Before the Great Computer Crisis of 2009, I shipped a doll version of my favourite aesthete, Oscar Wilde, off to a lovely dramaturge in Florida. I studied some of Wilde's work in my Fin-de-Siecle literature course last year, and fell in love with its beauty and abundance. In earlier writings, Wilde claimed to believe in nothing other than beauty, so it was also fascinating to see his work evolve after he was imprisoned for "gross indecency".
I also made a tiny book to accompany Oscar, in which I inscribed one of my favourite passages from Wilde's play, Salomé, based on the biblical story of John the Baptist (so suitable, as today St.
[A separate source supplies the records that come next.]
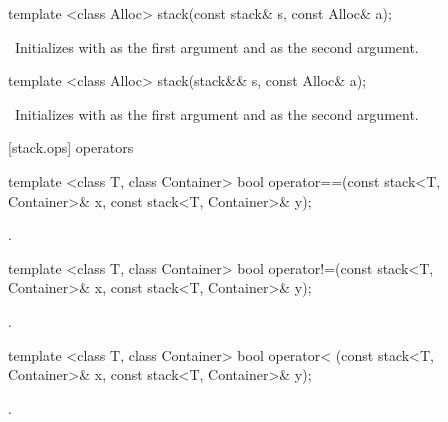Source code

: \begin{itemdecl}
template <class Alloc>
  stack(const stack& s, const Alloc& a);
\end{itemdecl}

\begin{itemdescr}
\pnum
\effects\ Initializes  with  as the first argument and 
as the second argument.
\end{itemdescr}

\begin{itemdecl}
template <class Alloc>
  stack(stack&& s, const Alloc& a);
\end{itemdecl}

\begin{itemdescr}
\pnum
\effects\ Initializes  with  as the first argument and 
as the second argument.
\end{itemdescr}

[stack.ops]{ operators}

%
\begin{itemdecl}
template <class T, class Container>
    bool operator==(const stack<T, Container>& x,
                    const stack<T, Container>& y);
\end{itemdecl}

\begin{itemdescr}
\pnum
\returns
{}.
\end{itemdescr}

%
\begin{itemdecl}
template <class T, class Container>
    bool operator!=(const stack<T, Container>& x,
                    const stack<T, Container>& y);
\end{itemdecl}

\begin{itemdescr}
\pnum
\returns
{}.
\end{itemdescr}

%
\begin{itemdecl}
template <class T, class Container>
    bool operator< (const stack<T, Container>& x,
                    const stack<T, Container>& y);
\end{itemdecl}

\begin{itemdescr}
\pnum
\returns
{}.
\end{itemdescr}

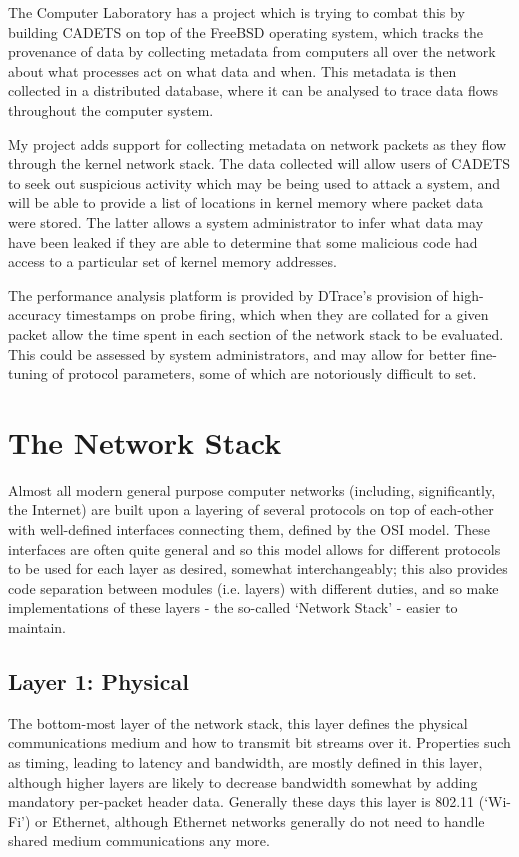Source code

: \documentclass[a4paper,12pt,twoside,openright]{report}
\begin{document}
	The Computer Laboratory has a project which is trying to combat this by building CADETS\cite{CADETS-main} on top of the FreeBSD operating system, which tracks the provenance of data by collecting metadata from computers all over the network about what processes act on what data and when. This metadata is then collected in a distributed database, where it can be analysed to trace data flows throughout the computer system.
	
	My project adds support for collecting metadata on network packets as they flow through the kernel	network stack. The data collected will allow users of CADETS to seek out suspicious activity which may be being used to attack a system, and will be able to provide a list of locations in kernel memory where packet data were stored. The latter allows a system administrator to infer what data may have been leaked if they are able to determine that some malicious code had access to a particular set of kernel memory addresses.
	
	The performance analysis platform is provided by DTrace's provision of high-accuracy timestamps on probe firing, which when they are collated for a given packet allow the time spent in each section of the network stack to be evaluated. This could be assessed by system administrators, and may allow for better fine-tuning of protocol parameters, some of which are notoriously difficult to set.
	
	\section{The Network Stack}
	
	Almost all modern general purpose computer networks (including, significantly, the Internet) are built upon a layering of several protocols on top of each-other with well-defined interfaces connecting them, defined by the OSI model\cite{ISO-OSI}. These interfaces are often quite general and so this model allows for different protocols to be used for each layer as desired, somewhat interchangeably; this also provides code separation between modules (i.e. layers) with different duties, and so make implementations of these layers - the so-called `Network Stack' - easier to maintain.
	
	\subsection{Layer 1: Physical}
	The bottom-most layer of the network stack, this layer defines the physical communications medium and how to transmit bit streams over it. Properties such as timing, leading to latency and bandwidth, are mostly defined in this layer, although higher layers are likely to decrease bandwidth somewhat by adding mandatory per-packet header data. Generally these days this layer is 802.11 (`Wi-Fi') or Ethernet, although Ethernet networks generally do not need to handle shared medium communications any more.
	
\end{document}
Jean Baptiste day here in Quebec):
I have topazes yellow as are the eyes of tigers, and topazes that are pink as the eyes of a wood-pigeon, and green topazes that are as the eyes of cats. I have opals that burn always, with a flame that is cold as ice, opals that make sad men's minds, and are afraid of the shadows. I have onyxes like the eyeballs of a dead woman. I have moonstones that change when the moon changes, and are wan when they see the sun. I have sapphires big like eggs, and as blue as blue flowers. The sea wanders within them, and the moon comes never to trouble the blue of their waves.
I love the beauty-for-beauty's sake of his earlier works, such a Salomé but I was staggered by the sadness and intelligence of De Profundis, which he wrote from prison. It was very long letter to his lover, Alfred Lord Douglas, and was written on paper that Wilde was only allowed to keep in his cell for an hour each day. Here is a very brief excerpt:
I am a born antinomian. I am one of those who are made for exceptions, not for laws. But while I see that there is nothing wrong in what one does, I see that there is something wrong in what one becomes.